Saved entries
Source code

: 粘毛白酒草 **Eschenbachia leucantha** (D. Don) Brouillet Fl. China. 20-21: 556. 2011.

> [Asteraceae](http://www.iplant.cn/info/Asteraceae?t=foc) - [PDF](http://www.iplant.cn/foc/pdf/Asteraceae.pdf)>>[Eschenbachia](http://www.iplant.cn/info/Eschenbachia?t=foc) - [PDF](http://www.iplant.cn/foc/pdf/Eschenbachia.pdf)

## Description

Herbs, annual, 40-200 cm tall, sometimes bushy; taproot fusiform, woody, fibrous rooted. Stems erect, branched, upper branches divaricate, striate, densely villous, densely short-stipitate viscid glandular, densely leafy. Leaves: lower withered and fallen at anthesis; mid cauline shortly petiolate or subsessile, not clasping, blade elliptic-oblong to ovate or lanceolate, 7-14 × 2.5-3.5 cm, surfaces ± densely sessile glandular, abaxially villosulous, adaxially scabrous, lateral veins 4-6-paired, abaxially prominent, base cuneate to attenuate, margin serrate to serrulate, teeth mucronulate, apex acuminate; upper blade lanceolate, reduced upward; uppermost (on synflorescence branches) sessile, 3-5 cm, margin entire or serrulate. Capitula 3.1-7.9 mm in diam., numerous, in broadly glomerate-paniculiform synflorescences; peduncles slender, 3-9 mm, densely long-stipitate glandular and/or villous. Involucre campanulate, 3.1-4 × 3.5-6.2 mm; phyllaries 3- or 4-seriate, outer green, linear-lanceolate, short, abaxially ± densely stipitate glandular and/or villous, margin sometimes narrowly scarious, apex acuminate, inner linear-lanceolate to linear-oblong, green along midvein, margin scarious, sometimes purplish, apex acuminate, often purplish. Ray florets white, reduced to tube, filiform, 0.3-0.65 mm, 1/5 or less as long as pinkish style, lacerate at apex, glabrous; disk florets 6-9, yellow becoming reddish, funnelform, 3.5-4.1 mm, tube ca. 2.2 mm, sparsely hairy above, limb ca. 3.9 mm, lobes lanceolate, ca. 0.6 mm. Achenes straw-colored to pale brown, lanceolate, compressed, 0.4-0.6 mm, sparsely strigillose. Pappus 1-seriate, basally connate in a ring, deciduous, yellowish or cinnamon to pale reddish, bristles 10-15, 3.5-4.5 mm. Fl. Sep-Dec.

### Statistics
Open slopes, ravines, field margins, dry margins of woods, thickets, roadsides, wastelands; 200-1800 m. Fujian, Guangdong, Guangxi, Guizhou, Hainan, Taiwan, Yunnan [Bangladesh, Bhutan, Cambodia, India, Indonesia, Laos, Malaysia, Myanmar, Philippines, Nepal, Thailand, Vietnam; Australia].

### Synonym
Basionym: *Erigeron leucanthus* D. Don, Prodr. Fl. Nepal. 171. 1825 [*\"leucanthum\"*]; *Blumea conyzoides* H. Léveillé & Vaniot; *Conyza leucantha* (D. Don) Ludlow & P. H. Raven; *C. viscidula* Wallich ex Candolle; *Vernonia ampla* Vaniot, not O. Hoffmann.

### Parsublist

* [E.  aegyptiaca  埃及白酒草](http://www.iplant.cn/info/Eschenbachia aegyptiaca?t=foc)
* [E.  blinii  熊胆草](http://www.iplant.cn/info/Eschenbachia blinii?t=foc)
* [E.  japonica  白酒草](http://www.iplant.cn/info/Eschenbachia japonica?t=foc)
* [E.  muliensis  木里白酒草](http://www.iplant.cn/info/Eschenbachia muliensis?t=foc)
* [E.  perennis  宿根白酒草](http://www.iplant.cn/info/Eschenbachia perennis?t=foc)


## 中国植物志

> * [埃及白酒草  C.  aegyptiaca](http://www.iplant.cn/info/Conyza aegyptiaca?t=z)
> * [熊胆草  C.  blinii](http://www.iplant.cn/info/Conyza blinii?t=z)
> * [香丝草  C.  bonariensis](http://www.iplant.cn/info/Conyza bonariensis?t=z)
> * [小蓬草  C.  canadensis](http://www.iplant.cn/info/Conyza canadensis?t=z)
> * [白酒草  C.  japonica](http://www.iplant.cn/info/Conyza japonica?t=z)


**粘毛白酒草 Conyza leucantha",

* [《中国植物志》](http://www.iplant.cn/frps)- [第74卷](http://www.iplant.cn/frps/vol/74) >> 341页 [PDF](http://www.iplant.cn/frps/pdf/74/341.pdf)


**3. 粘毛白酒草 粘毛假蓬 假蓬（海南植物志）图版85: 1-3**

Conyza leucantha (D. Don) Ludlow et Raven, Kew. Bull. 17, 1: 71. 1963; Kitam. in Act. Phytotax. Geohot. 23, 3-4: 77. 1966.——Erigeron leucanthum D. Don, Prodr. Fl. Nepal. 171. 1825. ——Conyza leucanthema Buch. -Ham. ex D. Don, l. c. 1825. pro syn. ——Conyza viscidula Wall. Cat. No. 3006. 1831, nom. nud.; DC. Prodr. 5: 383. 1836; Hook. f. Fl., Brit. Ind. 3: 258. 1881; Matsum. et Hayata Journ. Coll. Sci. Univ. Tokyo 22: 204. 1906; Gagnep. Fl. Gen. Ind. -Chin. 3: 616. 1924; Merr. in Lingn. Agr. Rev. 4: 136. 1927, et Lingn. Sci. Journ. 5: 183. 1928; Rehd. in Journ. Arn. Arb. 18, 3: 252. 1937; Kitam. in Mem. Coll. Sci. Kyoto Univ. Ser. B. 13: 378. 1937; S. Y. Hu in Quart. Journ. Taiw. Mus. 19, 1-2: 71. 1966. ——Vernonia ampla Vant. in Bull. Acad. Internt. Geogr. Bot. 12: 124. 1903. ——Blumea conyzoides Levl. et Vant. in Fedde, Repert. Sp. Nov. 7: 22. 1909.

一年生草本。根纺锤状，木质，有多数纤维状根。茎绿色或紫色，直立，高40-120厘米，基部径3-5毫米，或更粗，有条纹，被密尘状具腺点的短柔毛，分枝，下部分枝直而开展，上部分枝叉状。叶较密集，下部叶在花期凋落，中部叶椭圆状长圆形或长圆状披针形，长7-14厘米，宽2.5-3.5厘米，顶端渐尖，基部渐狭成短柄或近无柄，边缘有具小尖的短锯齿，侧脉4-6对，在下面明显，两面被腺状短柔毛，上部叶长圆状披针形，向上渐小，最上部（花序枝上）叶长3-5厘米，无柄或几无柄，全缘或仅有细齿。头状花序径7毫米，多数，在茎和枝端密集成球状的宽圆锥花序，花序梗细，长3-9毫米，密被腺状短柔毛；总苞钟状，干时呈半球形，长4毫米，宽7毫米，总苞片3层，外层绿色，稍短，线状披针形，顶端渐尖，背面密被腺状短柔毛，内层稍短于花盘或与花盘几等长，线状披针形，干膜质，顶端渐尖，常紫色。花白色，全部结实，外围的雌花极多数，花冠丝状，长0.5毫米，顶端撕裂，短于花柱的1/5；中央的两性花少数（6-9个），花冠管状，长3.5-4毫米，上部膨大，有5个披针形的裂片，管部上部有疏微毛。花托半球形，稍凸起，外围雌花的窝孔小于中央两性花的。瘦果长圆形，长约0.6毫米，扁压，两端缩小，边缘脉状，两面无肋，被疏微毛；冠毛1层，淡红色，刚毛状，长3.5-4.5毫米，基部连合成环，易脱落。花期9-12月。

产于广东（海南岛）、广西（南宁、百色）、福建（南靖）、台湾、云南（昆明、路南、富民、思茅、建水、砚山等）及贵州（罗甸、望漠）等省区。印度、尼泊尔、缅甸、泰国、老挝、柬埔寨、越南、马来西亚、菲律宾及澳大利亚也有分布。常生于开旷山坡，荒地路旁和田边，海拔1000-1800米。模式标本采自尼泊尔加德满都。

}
==
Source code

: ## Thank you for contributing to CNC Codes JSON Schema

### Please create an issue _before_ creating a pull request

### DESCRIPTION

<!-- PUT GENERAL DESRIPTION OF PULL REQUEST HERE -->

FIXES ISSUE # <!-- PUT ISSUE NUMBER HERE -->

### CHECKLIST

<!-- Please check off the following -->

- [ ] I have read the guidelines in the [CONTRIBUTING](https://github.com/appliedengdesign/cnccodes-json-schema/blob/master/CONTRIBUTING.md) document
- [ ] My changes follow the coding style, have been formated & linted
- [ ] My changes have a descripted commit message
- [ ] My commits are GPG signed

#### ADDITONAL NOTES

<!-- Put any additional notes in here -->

→ What the exercise asks: Report each line of the entries where the word "中国植物志" occurs.

→ Reply to the task:
## 中国植物志
* [《中国植物志》](http://www.iplant.cn/frps)- [第74卷](http://www.iplant.cn/frps/vol/74) >> 341页 [PDF](http://www.iplant.cn/frps/pdf/74/341.pdf)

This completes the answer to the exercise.